My ElasticSearch index has nested documents to indicate the places where various events occurred related to the document. I am using aggregations to get facets of the places. The count returned is the count of the number of occurrences of the place. For example, if a document has a birth and death place of California, the aggregation count for California is 2. I would like the aggregation count to be the number of documents containing a particular place, rather than the number of child documents containing the place.
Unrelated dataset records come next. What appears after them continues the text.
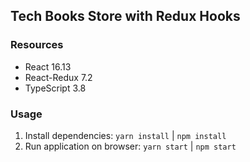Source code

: ## Tech Books Store with Redux Hooks
### Resources

- React 16.13
- React-Redux 7.2
- TypeScript 3.8

### Usage

1. Install dependencies: `yarn install` | `npm install`
2. Run application on browser: `yarn start` | `npm start`
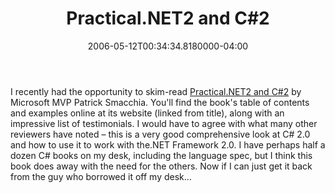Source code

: ﻿---
title: Practical.NET2 and C#2
slug: practical-net2-and-csharp2
aliases:
	- /practical.net2-and-c#2/
	- /blog/practical.net2-and-c#2/
date: "2006-05-12T00:34:34.8180000-04:00"
description: I recently had the opportunity to skim-read Practical.NET2 and
featuredImage: img/17729-featured.png
---

I recently had the opportunity to skim-read [Practical.NET2 and C#2](http://www.practicaldot.net/en2/main.htm) by Microsoft MVP Patrick Smacchia. You'll find the book's table of contents and examples online at its website (linked from title), along with an impressive list of testimonials. I would have to agree with what many other reviewers have noted – this is a very good comprehensive look at C# 2.0 and how to use it to work with the.NET Framework 2.0. I have perhaps half a dozen C# books on my desk, including the language spec, but I think this book does away with the need for the others. Now if I can just get it back from the guy who borrowed it off my desk…

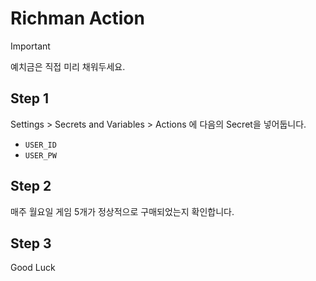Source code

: # Richman Action

> [!IMPORTANT]
> 예치금은 직접 미리 채워두세요.

## Step 1
Settings > Secrets and Variables > Actions 에 다음의 Secret을 넣어둡니다.
* `USER_ID`
* `USER_PW`

## Step 2
매주 월요일 게임 5개가 정상적으로 구매되었는지 확인합니다.

## Step 3
Good Luck
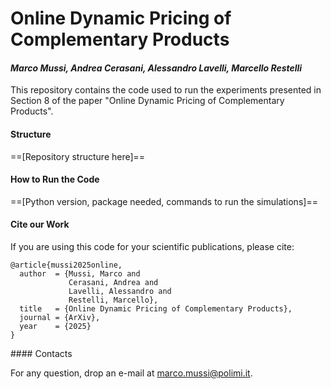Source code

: # Online Dynamic Pricing of Complementary Products

#### *Marco Mussi, Andrea Cerasani, Alessandro Lavelli, Marcello Restelli*

This repository contains the code used to run the experiments presented in Section 8 of the paper "Online Dynamic Pricing of Complementary Products".

#### Structure

==[Repository structure here]==

#### How to Run the Code

==[Python version, package needed, commands to run the simulations]==

#### Cite our Work

If you are using this code for your scientific publications, please cite:

    @article{mussi2025online,
      author  = {Mussi, Marco and 
                 Cerasani, Andrea and 
                 Lavelli, Alessandro and 
                 Restelli, Marcello},
      title   = {Online Dynamic Pricing of Complementary Products},
      journal = {ArXiv},
      year    = {2025}
    }

#### Contacts

For any question, drop an e-mail at [marco.mussi@polimi.it](mailto:marco.mussi@polimi.it).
The relevant part of my schema looks like this:
"mappings": {
"document": {
"properties": {
"docId" : { "type": "keyword" },
"place": {
"type": "nested",
"properties": {
"id": { "type": "keyword" },
"type": { "type": "keyword" },
"loc": { "type" : "geo_point" },
"text": {
"type": "text",
"analyzer": "english",
"copy_to" : "text"
}
},
"dynamic": false
}
}
}
}
I can get facets with a simple aggregation like this, which retrieves the places with type place.vital.* (e.g. place.vital.birth, place.vital.death, etc), but counts the number of nested documents, not the number of parent documents.
"aggs": {
"place.vital": {
"aggs": {
"types": {
"aggs": {
"values": {
"terms": {
"field": "place.id"
}
}
},
"terms": {
"field": "place.type",
"include": "place\\.vital\\..*"
}
}
},
"nested": {
"path": "place"
}
}
Is it possible to tweak my aggregation so that it only counts each parent document once?